Amazon’s Prime Day kicks off today, June 23, and the pre-event numbers are a little awkward: brands are walking in with more inventory than last year and still losing more money to empty shelves. Revenue lost to out-of-stock events is up about 24% year over year, according to CommerceIQ, even though on-hand inventory climbed roughly 12% over the same period. More stock, and somehow more lost revenue. That’s the odd part.

What happened

CommerceIQ released its pre-Prime Day analysis on June 18, five days before the event’s June 23–26 run. The headline numbers describe a brand that looks healthier almost everywhere except the one spot that matters most when demand peaks:

  • On-hand inventory up roughly 12% year over year
  • Revenue lost to out-of-stock events up roughly 24% year over year
  • The out-of-stock rate itself held fairly steady, and purchase-order fill rates stayed around 83%
  • Retail media ROAS came in around $5.80, the highest in nearly two years
  • Average conversion hit 29.8% through the first five months of 2026, up about 15% from a year earlier

The losses aren’t spread evenly. They pile up inside each brand’s highest-revenue products, the exact things shoppers go in looking for. A steady stockout rate paired with a sharp jump in lost revenue tells you the gaps are hitting the bestsellers.

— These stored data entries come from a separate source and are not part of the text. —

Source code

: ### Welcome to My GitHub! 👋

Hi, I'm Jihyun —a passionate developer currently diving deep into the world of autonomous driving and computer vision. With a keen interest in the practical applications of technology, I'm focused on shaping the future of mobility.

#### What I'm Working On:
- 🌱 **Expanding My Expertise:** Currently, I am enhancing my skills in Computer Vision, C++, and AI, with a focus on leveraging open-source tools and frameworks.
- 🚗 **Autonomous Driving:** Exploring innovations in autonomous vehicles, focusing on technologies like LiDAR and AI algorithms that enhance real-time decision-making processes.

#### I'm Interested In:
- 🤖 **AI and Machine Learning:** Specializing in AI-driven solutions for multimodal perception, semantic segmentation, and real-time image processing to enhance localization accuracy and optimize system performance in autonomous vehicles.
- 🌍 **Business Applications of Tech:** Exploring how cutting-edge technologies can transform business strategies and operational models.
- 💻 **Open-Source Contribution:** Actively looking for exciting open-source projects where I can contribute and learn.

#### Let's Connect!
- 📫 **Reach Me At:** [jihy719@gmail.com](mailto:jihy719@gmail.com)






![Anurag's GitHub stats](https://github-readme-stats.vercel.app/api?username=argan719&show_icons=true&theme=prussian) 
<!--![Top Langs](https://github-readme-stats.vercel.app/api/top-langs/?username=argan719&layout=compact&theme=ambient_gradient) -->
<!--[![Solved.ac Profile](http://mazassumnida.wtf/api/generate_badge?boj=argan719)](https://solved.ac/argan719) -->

CommerceIQ CEO Guru Hariharan tied the shift to how people now shop: “When AI guides the shopping journey, consumers arrive at a product already decided. And if your product isn’t in stock at that moment, you don’t just miss out on a sale, you miss out on a customer relationship.”

Why it matters

The old assumption was that a stockout costs you one transaction. This data says it costs you the shopper. When an AI assistant or a quick search sends someone straight to a product they’ve already decided on, an “out of stock” message ends the trip. They didn’t come to browse, so there’s no second-choice product to fall back on and usually no second visit.

So availability stops being just a fulfillment number. It becomes part of the storefront experience itself.

What this means for Shopify merchants

This is Amazon’s data, but the lesson carries over. On your own storefront, a sold-out product is rarely harmless, because it still takes up space, and usually good space. On a collection page sorted by “featured” or “best selling,” your out-of-stock hero can sit right at the top, eating the first clicks while the things a shopper can buy get pushed below the fold.

It’s the same wound CommerceIQ is measuring, just on your turf: a ready-to-buy visitor lands, sees something they can’t have, and leaves. You don’t fix it by hiding products or breaking your URLs. You fix it by reordering, keeping available items where attention lands and letting sold-out ones drift down until they’re restocked. That’s what Pushy does on Shopify collection pages, moving out-of-stock products to the bottom while leaving your SEO and product pages intact.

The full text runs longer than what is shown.